すべての車両を撮影して警察の手配車両リストと照会している

 Nシステムというのは、高速道路や国道、幹線道路、その他に設置されている警察の監視カメラのこと。Nシステムというのは通称で、このカメラの下を通過するクルマのフロントナンバープレートを自動で無差別に撮影記録する「自動車ナンバー自動読取装置」というのがその正体だ。

 撮影されたデータは、ホストコンピュータに送られ、警察の手配車両リストと自動的に照会する仕組み。手配車両の追跡や、盗難車のチェック、車検切れ車の摘発など、逃走中の容疑者を速やかに検挙したりするための犯罪捜査、事件解決を目的として1987年から導入されている。

 警察庁が約1500カ所、都道府県が約200カ所設置していて、全国ではおよそ1700のNシステムがそこを通過するクルマに対し、目を光らせている。

 自動速度取締装置、いわゆる「オービス」に似ているが、オービスは制限速度を超過しているクルマしか撮影しないのに対し、Nシステムは走行しているすべての車両を撮影するという違いがある。

速度違反は取り締まらないが注意は必要

 しかも、ナンバープレートだけではなく、ボディ形状、カラー、運転者や同乗者まで撮影されていて、逃走中の容疑者や犯罪に使われたクルマの照合、盗難車の発見などには効果的だが、すべてのクルマを撮影するため、プライバシーの侵害という問題も……。

 ただし、Nシステムで撮影されたデータをもとに、速度違反が問われることはないので、他に法を犯している人以外は、カメラがあることを気にする必要はない。

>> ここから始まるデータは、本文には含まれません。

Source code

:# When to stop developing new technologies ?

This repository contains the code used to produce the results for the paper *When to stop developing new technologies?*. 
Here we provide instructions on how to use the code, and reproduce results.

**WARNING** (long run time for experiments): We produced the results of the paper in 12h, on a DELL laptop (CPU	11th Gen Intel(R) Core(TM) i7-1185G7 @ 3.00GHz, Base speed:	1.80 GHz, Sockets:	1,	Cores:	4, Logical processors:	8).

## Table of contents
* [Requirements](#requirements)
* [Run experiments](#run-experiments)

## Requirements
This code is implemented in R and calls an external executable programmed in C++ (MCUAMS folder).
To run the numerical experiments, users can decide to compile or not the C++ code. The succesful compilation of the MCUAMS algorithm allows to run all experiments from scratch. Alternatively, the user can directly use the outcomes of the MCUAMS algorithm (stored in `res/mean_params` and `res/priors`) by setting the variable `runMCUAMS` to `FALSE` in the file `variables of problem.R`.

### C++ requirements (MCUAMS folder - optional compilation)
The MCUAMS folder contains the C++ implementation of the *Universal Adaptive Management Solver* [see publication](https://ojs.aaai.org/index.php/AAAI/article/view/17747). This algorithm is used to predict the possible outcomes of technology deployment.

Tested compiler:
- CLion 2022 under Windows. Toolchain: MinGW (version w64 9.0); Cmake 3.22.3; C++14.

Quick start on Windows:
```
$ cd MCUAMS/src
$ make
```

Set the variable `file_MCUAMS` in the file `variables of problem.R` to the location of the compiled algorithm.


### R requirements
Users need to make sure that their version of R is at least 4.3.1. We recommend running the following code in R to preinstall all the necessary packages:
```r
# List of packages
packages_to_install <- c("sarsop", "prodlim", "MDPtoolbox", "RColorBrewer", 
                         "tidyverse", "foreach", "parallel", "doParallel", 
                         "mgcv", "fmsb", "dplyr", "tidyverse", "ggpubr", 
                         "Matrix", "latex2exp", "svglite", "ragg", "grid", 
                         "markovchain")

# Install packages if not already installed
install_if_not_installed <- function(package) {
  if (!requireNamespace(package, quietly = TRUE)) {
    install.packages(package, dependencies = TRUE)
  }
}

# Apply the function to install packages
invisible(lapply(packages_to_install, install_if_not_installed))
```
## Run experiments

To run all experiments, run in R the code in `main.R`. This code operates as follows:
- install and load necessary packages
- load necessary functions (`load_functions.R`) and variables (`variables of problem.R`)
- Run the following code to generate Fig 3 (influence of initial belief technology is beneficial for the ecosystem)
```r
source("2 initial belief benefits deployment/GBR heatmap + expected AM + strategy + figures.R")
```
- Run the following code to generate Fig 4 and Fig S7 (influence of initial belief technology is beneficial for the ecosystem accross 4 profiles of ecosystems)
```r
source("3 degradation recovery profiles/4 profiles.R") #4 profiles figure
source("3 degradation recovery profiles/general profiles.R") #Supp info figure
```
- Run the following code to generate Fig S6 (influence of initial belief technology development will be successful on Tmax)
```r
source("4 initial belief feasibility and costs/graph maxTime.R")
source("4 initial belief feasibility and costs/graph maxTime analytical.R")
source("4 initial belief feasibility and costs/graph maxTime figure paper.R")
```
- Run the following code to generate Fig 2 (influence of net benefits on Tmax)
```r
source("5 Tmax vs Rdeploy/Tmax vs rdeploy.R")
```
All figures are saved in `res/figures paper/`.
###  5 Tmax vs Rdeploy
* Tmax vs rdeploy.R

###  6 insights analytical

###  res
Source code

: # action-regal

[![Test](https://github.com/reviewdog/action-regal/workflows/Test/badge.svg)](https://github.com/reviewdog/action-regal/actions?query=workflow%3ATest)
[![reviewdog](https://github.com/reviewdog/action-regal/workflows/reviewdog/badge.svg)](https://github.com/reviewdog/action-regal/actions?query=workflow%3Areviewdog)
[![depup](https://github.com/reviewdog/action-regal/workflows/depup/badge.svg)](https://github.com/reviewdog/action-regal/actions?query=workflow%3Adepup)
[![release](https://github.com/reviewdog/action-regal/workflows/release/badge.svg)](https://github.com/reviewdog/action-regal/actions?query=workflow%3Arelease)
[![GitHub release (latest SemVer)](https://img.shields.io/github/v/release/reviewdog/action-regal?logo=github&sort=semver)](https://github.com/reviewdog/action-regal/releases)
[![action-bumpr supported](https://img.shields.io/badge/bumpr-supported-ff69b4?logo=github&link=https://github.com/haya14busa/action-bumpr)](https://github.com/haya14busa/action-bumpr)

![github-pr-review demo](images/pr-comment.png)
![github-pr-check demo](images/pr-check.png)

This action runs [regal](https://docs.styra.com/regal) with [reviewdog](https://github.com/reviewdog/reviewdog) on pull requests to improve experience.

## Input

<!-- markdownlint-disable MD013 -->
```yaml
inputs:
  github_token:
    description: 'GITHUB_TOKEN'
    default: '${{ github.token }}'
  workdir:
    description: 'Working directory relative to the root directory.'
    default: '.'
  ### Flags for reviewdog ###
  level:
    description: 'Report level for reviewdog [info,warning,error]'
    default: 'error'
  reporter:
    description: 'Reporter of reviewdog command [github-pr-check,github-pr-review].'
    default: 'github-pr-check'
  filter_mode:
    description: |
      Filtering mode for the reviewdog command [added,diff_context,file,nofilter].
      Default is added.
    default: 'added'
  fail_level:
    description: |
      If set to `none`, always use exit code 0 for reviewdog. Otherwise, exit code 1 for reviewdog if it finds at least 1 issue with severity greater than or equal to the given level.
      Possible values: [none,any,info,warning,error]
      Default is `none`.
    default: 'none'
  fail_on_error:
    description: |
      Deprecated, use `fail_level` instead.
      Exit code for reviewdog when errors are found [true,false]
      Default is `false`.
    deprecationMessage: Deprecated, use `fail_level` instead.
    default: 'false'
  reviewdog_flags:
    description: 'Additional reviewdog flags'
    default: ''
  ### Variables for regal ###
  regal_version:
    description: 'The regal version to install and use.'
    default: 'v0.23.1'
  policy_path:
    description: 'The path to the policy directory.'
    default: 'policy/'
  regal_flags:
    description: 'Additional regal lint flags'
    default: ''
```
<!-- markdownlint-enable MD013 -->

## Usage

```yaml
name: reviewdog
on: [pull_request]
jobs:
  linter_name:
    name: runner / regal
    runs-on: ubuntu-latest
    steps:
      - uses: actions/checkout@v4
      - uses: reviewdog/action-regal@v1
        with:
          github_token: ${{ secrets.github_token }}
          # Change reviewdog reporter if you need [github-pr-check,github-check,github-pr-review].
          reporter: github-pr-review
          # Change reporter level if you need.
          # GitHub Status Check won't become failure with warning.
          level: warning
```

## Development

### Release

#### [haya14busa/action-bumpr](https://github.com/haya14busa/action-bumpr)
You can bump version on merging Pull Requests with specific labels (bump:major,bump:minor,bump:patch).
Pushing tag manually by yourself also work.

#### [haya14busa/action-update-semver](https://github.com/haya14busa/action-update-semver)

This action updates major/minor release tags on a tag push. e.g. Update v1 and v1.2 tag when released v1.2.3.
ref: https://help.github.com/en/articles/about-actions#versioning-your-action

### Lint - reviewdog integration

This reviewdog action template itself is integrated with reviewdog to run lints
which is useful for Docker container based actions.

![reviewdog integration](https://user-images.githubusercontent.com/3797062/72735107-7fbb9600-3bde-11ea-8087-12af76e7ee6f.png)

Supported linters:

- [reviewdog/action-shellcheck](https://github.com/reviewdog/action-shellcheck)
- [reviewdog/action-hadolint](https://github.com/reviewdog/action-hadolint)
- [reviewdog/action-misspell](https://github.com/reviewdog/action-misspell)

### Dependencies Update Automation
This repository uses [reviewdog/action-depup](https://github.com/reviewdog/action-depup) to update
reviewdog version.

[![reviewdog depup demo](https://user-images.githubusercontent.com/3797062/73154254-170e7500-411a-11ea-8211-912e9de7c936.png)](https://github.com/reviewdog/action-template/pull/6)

 ちなみにオービスはカメラの手前に予告看板等があるが、Nシステムには予告はない。

 また速度違反の検挙には使われないことになっているNシステムだが、Nシステムの下を法定速度以上のスピードで元気よく駆け抜けていくと、その先に白バイやパトカーが待機している場合もあるので油断は禁物(Nシステムのモニターを見ている人は、必ずいるはず)。

 すでに2017年の「東名あおり運転事故」などの重大事件の犯人検挙に、Nシステムが役立ったという実績はたくさんあるが、いつもどこかで監視カメラで見張られている社会になっているのもひとつの事実で、ある種の安心と引き換えに、やましいことがなくてもカメラで撮影されるのはなんだかいい気がしないのだが……。

 おそらく今後ますますこうしたシステムは増えていくだろうが、ドライバーとしては、カメラの有無にかかわらず、ルールとマナーを守って、安全運転で走り続けることが肝心だ。